TASK BRIEF ▸ All of the data below should be repeated exactly. Pictures should not be included.

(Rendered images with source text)
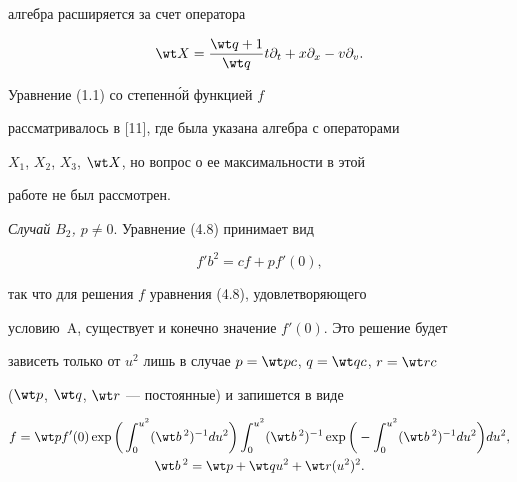 алгебра расширяется за счет оператора 


$$ 


\wt X=\frac{\wt q+1}{\wt q}t\partial_t+x\partial_x- 


v\partial_v. 


$$ 


 


 


\begin{notenonum} 


Уравнение (1.1) со степенн\'ой функцией $f$ 


рассматривалось в [11], где была указана алгебра с операторами 


$X_1$, $X_2$, $X_3$, $\wt X$, но вопрос о ее максимальности в этой 


работе не был рассмотрен. 


\end{notenonum} 


 


 


{\it Случай $B_2$, $p\ne0$}. Уравнение (4.8) принимает вид 


\begin{equation} 


f' b^2=cf+pf'(0), 


\end{equation} 


так что для решения $f$ уравнения (4.8), удовлетворяющего 


условию~A, существует и конечно значение $f'(0)$. Это решение будет 


зависеть только от $u^2$ лишь в случае $p=\wt pc$, $q=\wt qc$, $r=\wt rc$\linebreak 


($\wt p$, $\wt q$, $\wt r$ --- постоянные) и запишется в виде 


\begin{gather*} 


f=\wt p f'(0)\exp\bigg(\int^{u^2}_0(\wt b{}\,^2)^{-1}du^2\bigg) 


\int^{u^2}_0(\wt b{}\,^2)^{-1}\exp\bigg(-\int^{u^2}_0 


(\wt b{}\,^2)^{-1}du^2\bigg)du^2,\\ 


% 


\wt b{}\,^2=\wt p+\wt q u^2+\wt r(u^2)^2. 


\end{gather*}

RESPONSE TO THIS EXERCISE ▸
 алгебра расширяется за счет оператора 


$$ 


\wt X=\frac{\wt q+1}{\wt q}t\partial_t+x\partial_x- 


v\partial_v. 


$$ 


 


 


\begin{notenonum} 


Уравнение (1.1) со степенн\'ой функцией $f$ 


рассматривалось в [11], где была указана алгебра с операторами 


$X_1$, $X_2$, $X_3$, $\wt X$, но вопрос о ее максимальности в этой 


работе не был рассмотрен. 


\end{notenonum} 


 


 


{\it Случай $B_2$, $p\ne0$}. Уравнение (4.8) принимает вид 


\begin{equation} 


f' b^2=cf+pf'(0), 


\end{equation} 


так что для решения $f$ уравнения (4.8), удовлетворяющего 


условию~A, существует и конечно значение $f'(0)$. Это решение будет 


зависеть только от $u^2$ лишь в случае $p=\wt pc$, $q=\wt qc$, $r=\wt rc$\linebreak 


($\wt p$, $\wt q$, $\wt r$ --- постоянные) и запишется в виде 


\begin{gather*} 


f=\wt p f'(0)\exp\bigg(\int^{u^2}_0(\wt b{}\,^2)^{-1}du^2\bigg) 


\int^{u^2}_0(\wt b{}\,^2)^{-1}\exp\bigg(-\int^{u^2}_0 


(\wt b{}\,^2)^{-1}du^2\bigg)du^2,\\ 


% 


\wt b{}\,^2=\wt p+\wt q u^2+\wt r(u^2)^2. 


\end{gather*}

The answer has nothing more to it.